→ Plain-text document sources:
**********

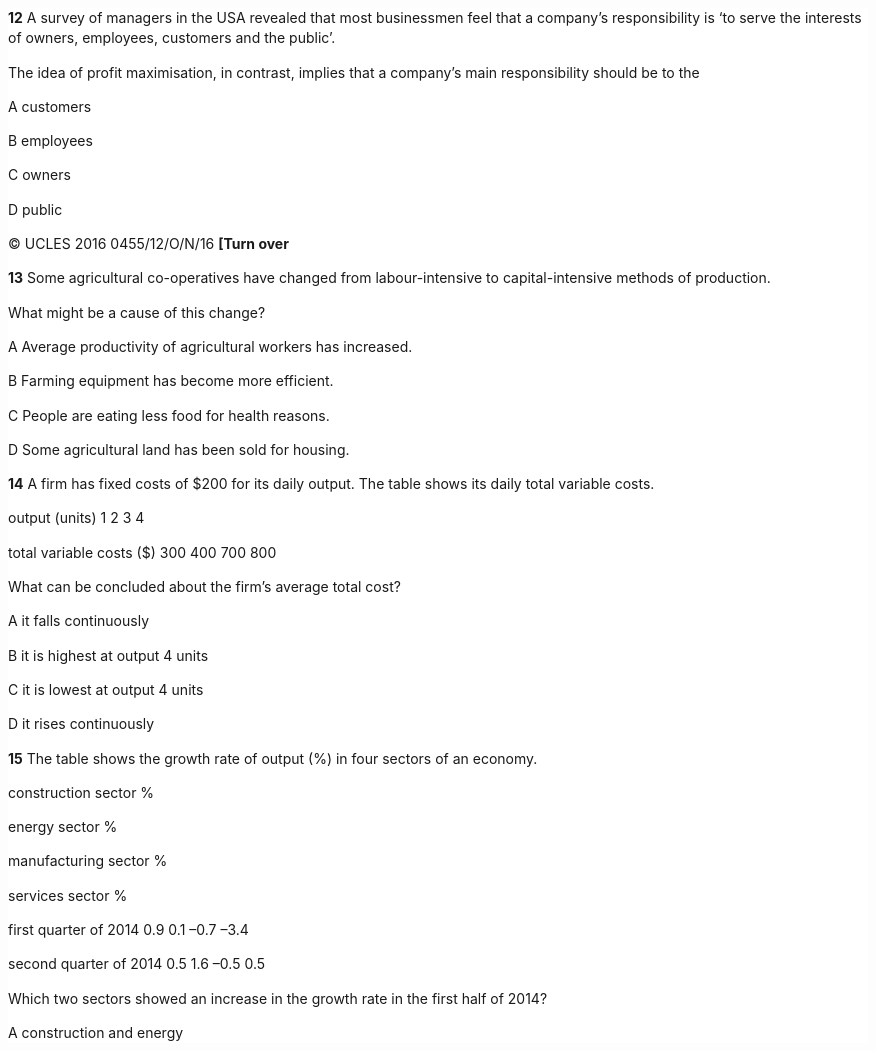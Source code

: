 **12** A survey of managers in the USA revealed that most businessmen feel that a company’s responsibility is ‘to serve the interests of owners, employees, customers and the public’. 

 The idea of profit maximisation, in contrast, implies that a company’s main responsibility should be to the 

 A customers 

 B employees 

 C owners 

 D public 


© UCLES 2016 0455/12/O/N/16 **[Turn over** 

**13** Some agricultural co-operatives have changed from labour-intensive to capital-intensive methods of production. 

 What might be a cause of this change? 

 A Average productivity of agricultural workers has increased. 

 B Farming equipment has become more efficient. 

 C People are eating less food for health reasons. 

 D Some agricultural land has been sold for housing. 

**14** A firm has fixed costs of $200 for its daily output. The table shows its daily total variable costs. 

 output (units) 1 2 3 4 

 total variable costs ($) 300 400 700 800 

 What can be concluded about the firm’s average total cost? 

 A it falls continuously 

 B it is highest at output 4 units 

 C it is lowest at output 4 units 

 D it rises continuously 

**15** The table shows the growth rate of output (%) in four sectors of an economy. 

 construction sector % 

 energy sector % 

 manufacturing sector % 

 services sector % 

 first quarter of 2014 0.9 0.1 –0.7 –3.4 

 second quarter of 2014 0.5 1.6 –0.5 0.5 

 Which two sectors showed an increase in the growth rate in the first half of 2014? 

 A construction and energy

**********

→ ACTION ITEM: All that is wanted is each line, word for word, from the first line of the data to the one holding "What might be a cause of this change?", with the pictures left out.

→ TASK SOLUTION:
Source code

: **12** A survey of managers in the USA revealed that most businessmen feel that a company’s responsibility is ‘to serve the interests of owners, employees, customers and the public’. 

 The idea of profit maximisation, in contrast, implies that a company’s main responsibility should be to the 

 A customers 

 B employees 

 C owners 

 D public 


© UCLES 2016 0455/12/O/N/16 **[Turn over** 

**13** Some agricultural co-operatives have changed from labour-intensive to capital-intensive methods of production. 

 What might be a cause of this change? 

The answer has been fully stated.